Weil die Immobilienverwaltung der Bahn AG, die DBImm, schon längere Zeit Interessenten für das Grundstück sucht, war die Bodensanierung bereits 2008 vorbereitet worden. Das Gelände wurde sondiert. An mehr als 100 Punkten waren Erdproben gezogen worden. Die Umweltbehörde betreibt auf dem Gelände zudem 15 Messbrunnen mit Tiefen zwischen drei bis vier Meter sowie zehn bis 20 Meter. Im Gebiet der Teerkocherei, die sich im südwestlichen Teil des Grundstücks befand und bis an den Östlichen Bahnhofskanal reichte, wurden in den oberen Wasserschichten Polyzyklische Aromatische Kohlenwasserstoffe (PAK) sowie BTEX (Benzole, Tuluol, Xylol sowie Ethylbenzol) nachgewiesen. Geologe Martin Braun, der im Auftrag der Bahn AG die Bodensanierung vor Ort überwacht, die Laboruntersuchungen begleitet und alle Schritte protokolliert, rechnet nach der detaillierten Sondierung des Geländes nicht mehr mit überraschenden Funden.

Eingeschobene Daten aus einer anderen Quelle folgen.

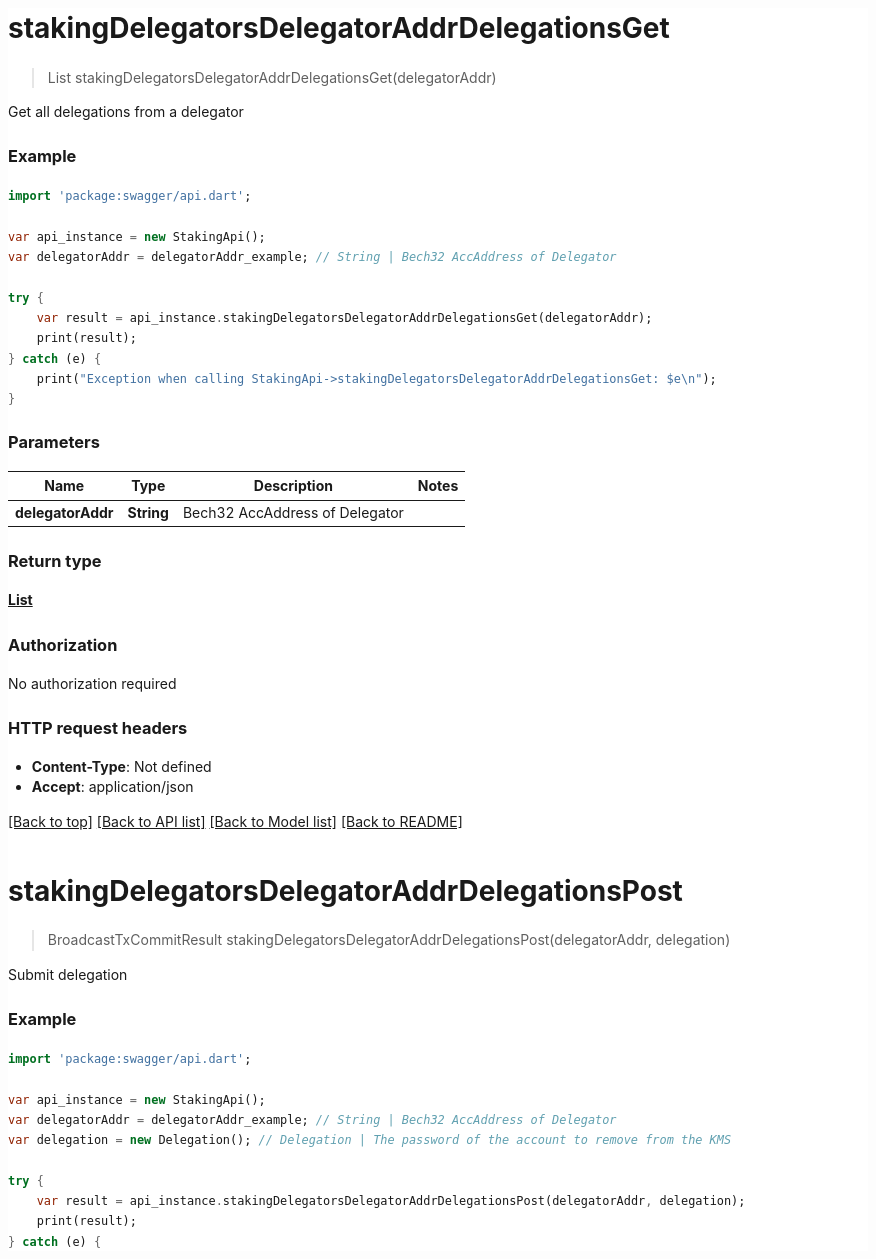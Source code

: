 
# **stakingDelegatorsDelegatorAddrDelegationsGet**
> List<Delegation> stakingDelegatorsDelegatorAddrDelegationsGet(delegatorAddr)

Get all delegations from a delegator

### Example 
```dart
import 'package:swagger/api.dart';

var api_instance = new StakingApi();
var delegatorAddr = delegatorAddr_example; // String | Bech32 AccAddress of Delegator

try { 
    var result = api_instance.stakingDelegatorsDelegatorAddrDelegationsGet(delegatorAddr);
    print(result);
} catch (e) {
    print("Exception when calling StakingApi->stakingDelegatorsDelegatorAddrDelegationsGet: $e\n");
}
```

### Parameters

Name | Type | Description  | Notes
------------- | ------------- | ------------- | -------------
 **delegatorAddr** | **String**| Bech32 AccAddress of Delegator | 

### Return type

[**List<Delegation>**](Delegation.md)

### Authorization

No authorization required

### HTTP request headers

 - **Content-Type**: Not defined
 - **Accept**: application/json

[[Back to top]](#) [[Back to API list]](../README.md#documentation-for-api-endpoints) [[Back to Model list]](../README.md#documentation-for-models) [[Back to README]](../README.md)

# **stakingDelegatorsDelegatorAddrDelegationsPost**
> BroadcastTxCommitResult stakingDelegatorsDelegatorAddrDelegationsPost(delegatorAddr, delegation)

Submit delegation

### Example 
```dart
import 'package:swagger/api.dart';

var api_instance = new StakingApi();
var delegatorAddr = delegatorAddr_example; // String | Bech32 AccAddress of Delegator
var delegation = new Delegation(); // Delegation | The password of the account to remove from the KMS

try { 
    var result = api_instance.stakingDelegatorsDelegatorAddrDelegationsPost(delegatorAddr, delegation);
    print(result);
} catch (e) {
```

Matthias Kock von der Abteilung Bodenschutz/Altlasten der Behörde für Stadtentwicklung und Umwelt (BSU) geht auch davon aus, dass mit dem Bodenaustausch die Belastungswerte in den oberen Wasserschichten zurückgehen und eine gesonderte Wassersanierung überflüssig wird. Kock: "Die BSU hat ein großes Interesse am Recycling belasteter Flächen. Das Stadtgebiet ist begrenzt. Da zählt jeder Quadratmeter, der wieder nutzbar gemacht werden kann." Dabei weist Kock auf eine Fachtagung "Neue Werte auf alten Flächen" der BSU am 6. September in Bahrenfeld hin. "Wir arbeiten wegen des Flächenrecyclings auch eng mit dem Bezirksamt Harburg zusammen." Kontakt zu Eigentümern kontaminierter Grundstücke wird gesucht.

Nur etwa 300 Meter weiter südlich an der Hannoverschen Straße, angrenzend an das Chemieunternehmen Brenntag/Biesterfeld, bereitet Grundeigentümer Aurelis (Hochtief und Fondgesellschaft Redwood Grove) in diesen Tagen ebenfalls eine Bodensanierung vor. Auf dem gesamten Gelände ist Bodenaustausch vorgesehen, erklärt Sprecher Raik Packeiser. Ende Oktober soll die Sanierung beendet sein. Ob es bereits einen künftigen Nutzer für das Grundstück gibt, stehe seinen Worten nach bislang nicht fest. Es sei durchaus üblich, Grundstücke auch ohne eine direkte Nutzungsfolge aufzubereiten.